Although the streaming model is now well-know in the industry, it was only introduced for Durango’s San Dimas mine in 2004 by Silver Wheaton, now Wheaton Precious Metals and one of the most successful silver streamers in the world. The concept is based on long-term supply agreements, which benefits both parties as the miners do not need to worry about finding a buyer for their product, and the streaming company can obtain the metals at a below-market value. Of course, there is also a great deal of risk involved for both parties given the price of metals can change drastically, but this also brings a great deal of reward.

The San Dimas mine was recently acquired by First Majestic Silver, and the streaming deal was re-negotiated:

  • Wheaton Precious Metals will obtain 25 percent of gold production plus an additional amount of gold equal to 25 percent of silver production converted to gold at a fixed gold to silver exchange ratio of 70:1 from San Dimas, with provisions to adjust the gold to silver ratio if the average gold to silver ratio moves above or below 90:1 or 50:1, respectively, for a period of six months
  • For each ounce of gold delivered, Wheaton International will pay to First Majestic a production payment equal to the lesser of US$600/oz, subject to a 1 percent annual inflationary adjustment, and the prevailing market price


Offtake Agreements

Another way to secure long-term sources of supply is through offtake agreements, and now these are appearing more and more between miners and technology companies, cutting out the middle man: the metals trader. A successful example is the partnership between Avino Silver & Gold Mines and Samsung C&T. The agreement gives Samsung exclusive access to Avino mine concentrates until Dec. 31, 2021 and includes a US$10 million advanced prepayment for concentrates to Avino.

Azure Minerals is equally starting to catch the attention of the industry. The Sara Alicia project has the potential to become the highest-grade cobalt exploration project in the world. “It is especially appealing given the increased demand for cobalt, so a German investment bank and an investment fund from New York have invested in Azure because of this project,” states Tony Rovira. “We are convinced that cobalt is going to experience high demand over the next couple of years. The price rose from US$30,000/t in early 2017 to more than US$90,000/t in early 2018, an indicator of the expectations for this metal.”

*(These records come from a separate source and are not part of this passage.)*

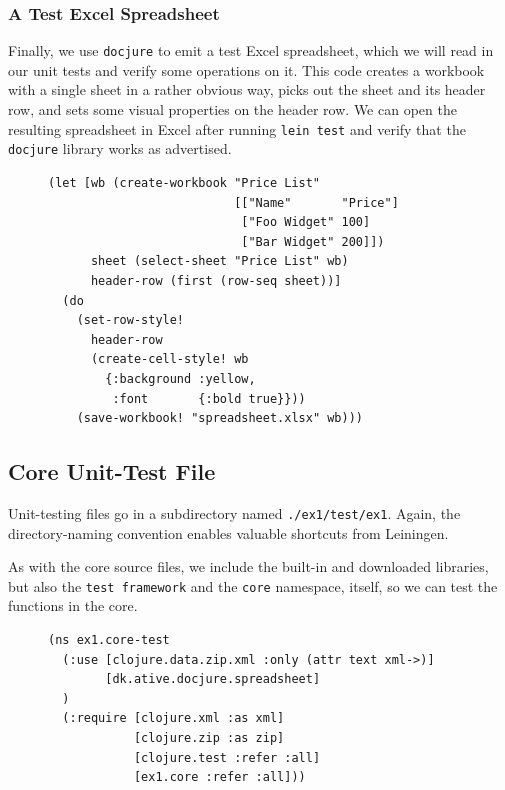 \documentclass[11pt]{article}
\begin{document}
\subsubsection{A Test Excel Spreadsheet}
\label{sec-2-3-3}
Finally, we use \verb|docjure| to emit a test Excel spreadsheet, which
we will read in our unit tests and verify some operations on it. This
code creates a workbook with a single sheet in a rather obvious way,
picks out the sheet and its header row, and sets some visual
properties on the header row. We can open the resulting spreadsheet in
Excel after running \verb|lein test| and verify that the
\verb|docjure| library works as advertised.
\begin{figure}[H]
\label{docjure-test-spreadsheet}
\begin{verbatim}
(let [wb (create-workbook "Price List"
                          [["Name"       "Price"]
                           ["Foo Widget" 100]
                           ["Bar Widget" 200]])
      sheet (select-sheet "Price List" wb)
      header-row (first (row-seq sheet))]
  (do
    (set-row-style!
      header-row
      (create-cell-style! wb
        {:background :yellow,
         :font       {:bold true}}))
    (save-workbook! "spreadsheet.xlsx" wb)))
\end{verbatim}
\end{figure}
\subsection{Core Unit-Test File}
\label{sec-2-4}
Unit-testing files go in a subdirectory named \verb+./ex1/test/ex1+.
Again, the directory-naming convention enables valuable shortcuts
from Leiningen.

As with the core source files, we include the built-in and downloaded
libraries, but also the \verb|test framework| and the \verb|core|
namespace, itself, so we can test the functions in the core.
\begin{figure}[H]
\label{main-test-namespace}
\begin{verbatim}
(ns ex1.core-test
  (:use [clojure.data.zip.xml :only (attr text xml->)]
        [dk.ative.docjure.spreadsheet]
  )
  (:require [clojure.xml :as xml]
            [clojure.zip :as zip]
            [clojure.test :refer :all]
            [ex1.core :refer :all]))
\end{verbatim}
\end{figure}
\end{document}
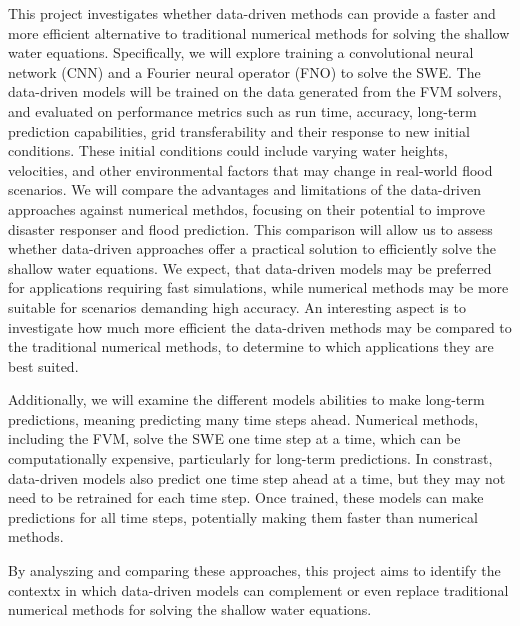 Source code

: This project investigates whether data-driven methods can provide a faster and more efficient alternative to traditional numerical methods for solving the shallow water equations.
Specifically, we will explore training a convolutional neural network (CNN) and a Fourier neural operator (FNO) to solve the SWE.
The data-driven models will be trained on the data generated from the FVM solvers, and evaluated on performance metrics such as run time, accuracy, long-term prediction capabilities, grid transferability and their response to new initial conditions.
These initial conditions could include varying water heights, velocities, and other environmental factors that may change in real-world flood scenarios.
We will compare the advantages and limitations of the data-driven approaches against numerical methdos, focusing on their potential to improve disaster responser and flood prediction.%
This comparison will allow us to assess whether data-driven approaches offer a practical solution to efficiently solve the shallow water equations.
We expect, that data-driven models may be preferred for applications requiring fast simulations, while numerical methods may be more suitable for scenarios demanding high accuracy.
An interesting aspect is to investigate how much more efficient the data-driven methods may be compared to the traditional numerical methods, to determine to which applications they are best suited.

Additionally, we will examine the different models abilities to make long-term predictions, meaning predicting many time steps ahead.
Numerical methods, including the FVM, solve the SWE one time step at a time, which can be computationally expensive, particularly for long-term predictions.
In constrast, data-driven models also predict one time step ahead at a time, but they may not need to be retrained for each time step.
Once trained, these models can make predictions for all time steps, potentially making them faster than numerical methods.

By analyszing and comparing these approaches, this project aims to identify the contextx in which data-driven models can complement or even replace traditional numerical methods for solving the shallow water equations.

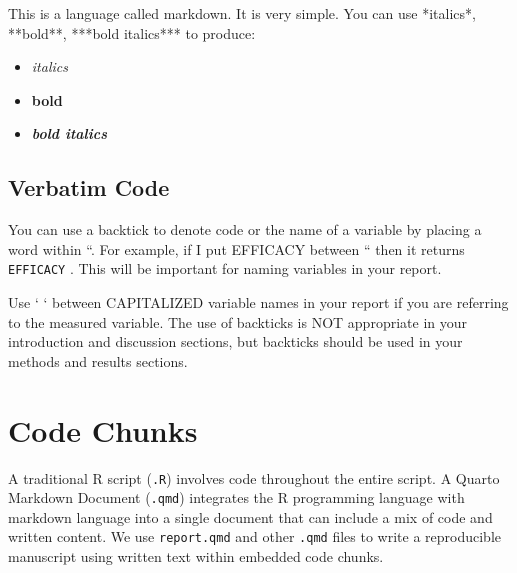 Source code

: \documentclass[
  english,
  letterpaper,
  DIV=11,
  numbers=noendperiod]{scrreprt}
\newenvironment{Shaded}{\begin{snugshade}}{\end{snugshade}}
\newcommand{\NormalTok}[1]{\textcolor[rgb]{0.00,0.23,0.31}{#1}}
\providecommand{\tightlist}{%
  \setlength{\itemsep}{0pt}\setlength{\parskip}{0pt}}
\begin{document}
\begin{Shaded}
\begin{Highlighting}[]
\NormalTok{This is a language called markdown. It is very simple. You can use}
\NormalTok{*italics*, **bold**, ***bold italics*** to produce:}
\end{Highlighting}
\end{Shaded}

\begin{itemize}
\tightlist
\item
  \emph{italics}
\item
  \textbf{bold}
\item
  \textbf{\emph{bold italics}}
\end{itemize}

\section{Verbatim Code}\label{verbatim-code}

You can use a backtick to denote code or the name of a variable by
placing a word within ``. For example, if I put EFFICACY between `` then
it returns \texttt{EFFICACY} . This will be important for naming
variables in your report.

\begin{tcolorbox}[enhanced jigsaw, title=\textcolor{quarto-callout-important-color}{\faExclamation}\hspace{0.5em}{Requirement}, opacityback=0, colframe=quarto-callout-important-color-frame, rightrule=.15mm, left=2mm, toprule=.15mm, leftrule=.75mm, titlerule=0mm, bottomtitle=1mm, breakable, arc=.35mm, toptitle=1mm, bottomrule=.15mm, coltitle=black, opacitybacktitle=0.6, colback=white, colbacktitle=quarto-callout-important-color!10!white]

Use ` ` between CAPITALIZED variable names in your report if you are
referring to the measured variable. The use of backticks is NOT
appropriate in your introduction and discussion sections, but backticks
should be used in your methods and results sections.

\end{tcolorbox}

\chapter{Code Chunks}\label{code-chunks}

A traditional R script (\texttt{.R}) involves code throughout the entire
script. A Quarto Markdown Document (\texttt{.qmd}) integrates the R
programming language with markdown language into a single document that
can include a mix of code and written content. We use
\texttt{report.qmd} and other \texttt{.qmd} files to write a
reproducible manuscript using written text within embedded code chunks.
\end{document}
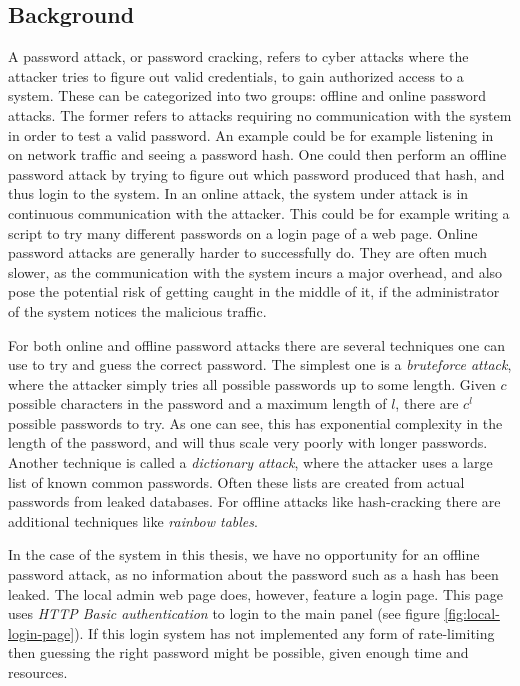 \subsection{Background}
A password attack, or password cracking, refers to cyber attacks where the attacker tries to figure out valid credentials, to gain authorized access to a system. These can be categorized into two groups: offline and online password attacks. The former refers to attacks requiring no communication with the system in order to test a valid password. An example could be for example listening in on network traffic and seeing a password hash. One could then perform an offline password attack by trying to figure out which password produced that hash, and thus login to the system. In an online attack, the system under attack is in continuous communication with the attacker. This could be for example writing a script to try many different passwords on a login page of a web page. Online password attacks are generally harder to successfully do. They are often much slower, as the communication with the system incurs a major overhead, and also pose the potential risk of getting caught in the middle of it, if the administrator of the system notices the malicious traffic.

For both online and offline password attacks there are several techniques one can use to try and guess the correct password. The simplest one is a \textit{bruteforce attack}, where the attacker simply tries all possible passwords up to some length. Given $c$ possible characters in the password and a maximum length of $l$, there are $c^l$ possible passwords to try. As one can see, this has exponential complexity in the length of the password, and will thus scale very poorly with longer passwords. Another technique is called a \textit{dictionary attack}, where the attacker uses a large list of known common passwords. Often these lists are created from actual passwords from leaked databases. For offline attacks like hash-cracking there are additional techniques like \textit{rainbow tables}.

In the case of the system in this thesis, we have no opportunity for an offline password attack, as no information about the password such as a hash has been leaked. The local admin web page does, however, feature a login page. This page uses \textit{HTTP Basic authentication} to login to the main panel (see figure \ref{fig:local-login-page}). If this login system has not implemented any form of rate-limiting then guessing the right password might be possible, given enough time and resources.

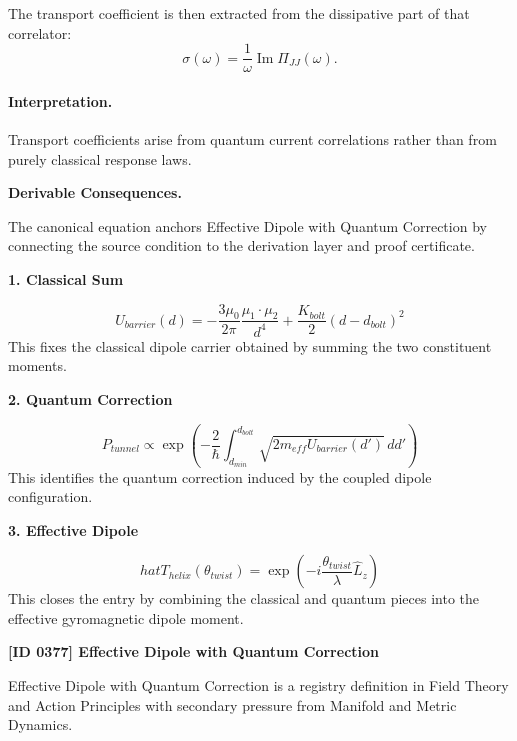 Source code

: The transport coefficient is then extracted from the dissipative part of that correlator:
\begin{equation}
\boxed{
\sigma(\omega)
=
\frac{1}{\omega}
\operatorname{Im}\Pi_{JJ}(\omega).
}
\end{equation}

\paragraph{Interpretation.}
Transport coefficients arise from quantum current correlations rather than from purely classical response laws.

\par\vspace{0.35em}
\noindent\textbf{Derivable Consequences.}\quad
\begingroup
\footnotesize
\raggedright
The canonical equation anchors Effective Dipole with Quantum Correction by connecting the source condition to the derivation layer and proof certificate.
\par\endgroup

\noindent\textbf{1. Classical Sum}\par
\[
U_{barrier}(d) = -\frac{3\mu_0}{2\pi}\frac{\mu_1 \cdot \mu_2}{d^4} + \frac{K_{bolt}}{2}(d - d_{bolt})^2
\]
\noindent This fixes the classical dipole carrier obtained by summing the two constituent moments.\par
\noindent\textbf{2. Quantum Correction}\par
\[
P_{tunnel} \propto \exp\left(-\frac{2}{\hbar}\int_{d_{min}}^{d_{bolt}} \sqrt{2m_{eff}U_{barrier}(d')} \, dd'\right)
\]
\noindent This identifies the quantum correction induced by the coupled dipole configuration.\par
\noindent\textbf{3. Effective Dipole}\par
\[
hat{T}_{helix}(\theta_{twist}) = \exp\left(-i\frac{\theta_{twist}}{\lambda}\hat{L}_z\right)
\]
\noindent This closes the entry by combining the classical and quantum pieces into the effective gyromagnetic dipole moment.\par

\clearpage
\noindent\textbf{[ID 0377] Effective Dipole with Quantum Correction}\par
\vspace{0.35em}
\begingroup\small
{}
Effective Dipole with Quantum Correction is a registry definition in Field Theory and Action Principles with secondary pressure from Manifold and Metric Dynamics.

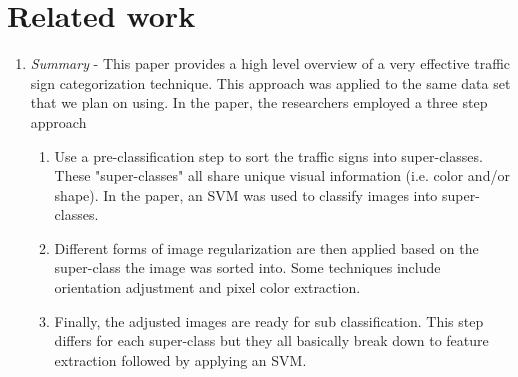 \documentclass{article} %
\begin{document}

\section{Related work}
\begin{enumerate}
    \item \citet{WangHierarchy}
    \emph{Summary} - This paper provides a high level overview of a very effective traffic sign categorization technique. This approach was applied to the same data set that we plan on using. In the paper, the researchers employed a three step approach
    \begin{enumerate}
        \item Use a pre-classification step to sort the traffic signs into super-classes. These "super-classes" all share unique visual information (i.e. color and/or shape). In the paper, an SVM was used to classify images into super-classes.
        \item Different forms of image regularization are then applied based on the super-class the image was sorted into. Some techniques include orientation adjustment and pixel color extraction.
        \item Finally, the adjusted images are ready for sub classification. This step differs for each super-class but they all basically break down to feature extraction followed by applying an SVM.
    \end{enumerate}


\end{enumerate}
\end{document}
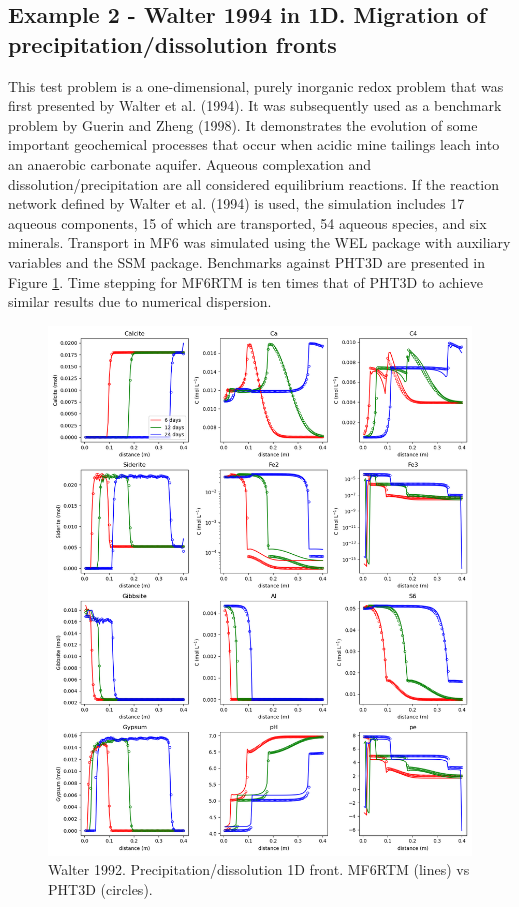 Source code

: \documentclass{article}
\begin{document}
\subsection{Example 2 - Walter 1994 in 1D. Migration of precipitation/dissolution fronts}

This test problem is a one-dimensional, purely inorganic redox problem that was first presented by Walter et al. (1994). It was subsequently used as a benchmark problem by Guerin and Zheng (1998). It demonstrates the evolution of some important geochemical processes that occur when acidic mine tailings leach into an anaerobic carbonate aquifer. Aqueous complexation and dissolution/precipitation are all considered equilibrium reactions. If the reaction network defined by Walter et al. (1994) is used, the simulation includes 17 aqueous components, 15 of which are transported, 54 aqueous species, and six minerals. Transport in MF6 was simulated using the WEL package with auxiliary variables and the SSM package. Benchmarks against PHT3D are presented in Figure \ref{fig:ex2}. Time stepping for MF6RTM is ten times that of PHT3D to achieve similar results due to numerical dispersion.

\begin{figure}[H]
\centering

    \includegraphics[width=\linewidth]{figures/ex2_10xtsteps.png}
\caption{Walter 1992. Precipitation/dissolution 1D front. MF6RTM (lines) vs PHT3D (circles).}
\label{fig:ex2}
\end{figure}
\end{document}
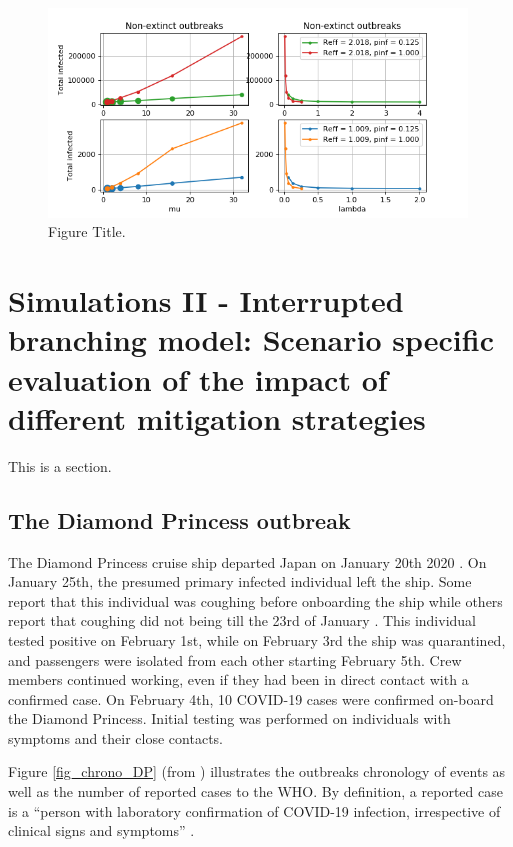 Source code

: \documentclass[sr]{drdc-report}
\begin{document}
\begin{figure}
  \includegraphics[width=0.99\textwidth, keepaspectratio=true]{figures/NinfOut_exp1}
  \caption{Figure Title.}\label{fig_plt_NinfOutExp1}
\end{figure}

\newpage

\section{Simulations II - Interrupted branching model: Scenario specific evaluation of the impact of different mitigation strategies }
This is a section.

\subsection{The Diamond Princess outbreak}

The Diamond Princess cruise ship departed Japan on January 20th 2020 \cite{10..15585/mmwr..mm6912e3}. On January 25th, the presumed primary infected individual left the ship. Some report that this individual was coughing before onboarding the ship \cite{10..1016/j..ijid..2020..02..033} while others report that coughing did not being till the 23rd of January \cite{news_patient_zero}. This individual tested positive on February 1st, while on February 3rd the ship was quarantined, and passengers were isolated from each other starting February 5th. Crew members continued working, even if they had been in direct contact with a confirmed case. On February 4th, 10 COVID-19 cases were confirmed on-board the Diamond Princess. Initial testing was performed on individuals with symptoms and their close contacts. 

Figure \ref{fig_chrono_DP}  (from \cite{10..15585/mmwr..mm6912e3}) illustrates the outbreaks chronology of events as well as the number of reported cases to the WHO. By definition, a reported case is a “person with laboratory confirmation of COVID-19 infection, irrespective of clinical signs and symptoms” \cite{WHO_surv}. 
\end{document}
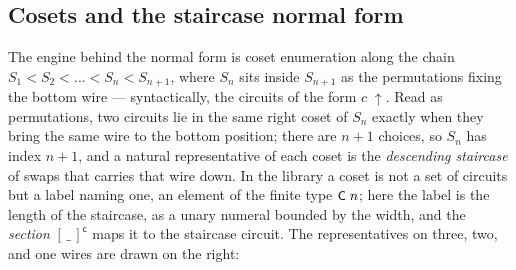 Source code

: \subsection{Cosets and the staircase normal form}\label{sec:sn-cosets}

The engine behind the normal form is coset enumeration along the chain
$S_1 < S_2 < \dots < S_n < S_{n+1}$, where $S_n$ sits inside $S_{n+1}$ as
the permutations fixing the bottom wire --- syntactically, the circuits
of the form $c\;{\uparrow}$.  Read as permutations, two circuits lie in the
same right coset of $S_n$ exactly when they bring the same wire to the
bottom position; there are $n{+}1$ choices, so $S_n$ has index $n{+}1$,
and a natural representative of each coset is the \emph{descending
staircase} of swaps that carries that wire down.  In the library a coset
is not a set of circuits but a label naming one, an element of the finite type
$\aid{C}\;n$; here the label is the length of the staircase, as a unary
numeral bounded by the width, and the \emph{section} $[\,\_\,]^{\mathsf
c}$ maps it to the staircase circuit.  The representatives on three,
two, and one wires are drawn on the right:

The star metal of the moment is lithium, and Mexico holds potentially the world’s largest deposit. Although this project has taken many years to get off the ground, it is now in the development stage and companies are already scrambling to secure offtake agreements for the coveted metal. The Sonora Lithium mine, owned by Bacanora Lithium, already has agreements with Japanese company Hanwa and investment fund BlackRock. Not only this, but the Sovereign Wealth Fund of The Sultanate of Oman (SGRF) also signed an offtake agreement for 13,000t/y of lithium carbonate, including a conditional commitment to invest US$65 million in the company.


Option Agreements

A more traditional model, this is the ideal option for junior exploration companies that find a promising deposit, but either do not have the funds, expertise or the desire to take the mine through the development process. The exploration company holds the mineral rights and explores until it has found evidence of a valuable asset. It then promotes the project to larger explorers or operators. An agreement is reached with the larger company committing a certain level of investment in exchange for the rights to the mine should a discovery be made. The smaller company normally retains a production interest.

Junior explorer Kootenay Silver and operator Pan American Silver have come to this kind of agreement over the Promontorio-La Negra asset in the Cajeme municipality of Sonora. Through the agreement, Pan American has four years to earn 75 percent of the project and must invest US$8 million and pay Kootenay another US$8 million. “After four years, Pan American must supply all the money for any further expenditures occurred on the property but is allowed to recover these expenditures from 75 percent of our share of production if it is successful in building a mine,” explains Kootenay President and CEO James McDonald. “This is good for us because it mitigates the financial and technical risk faced by Kootenay.”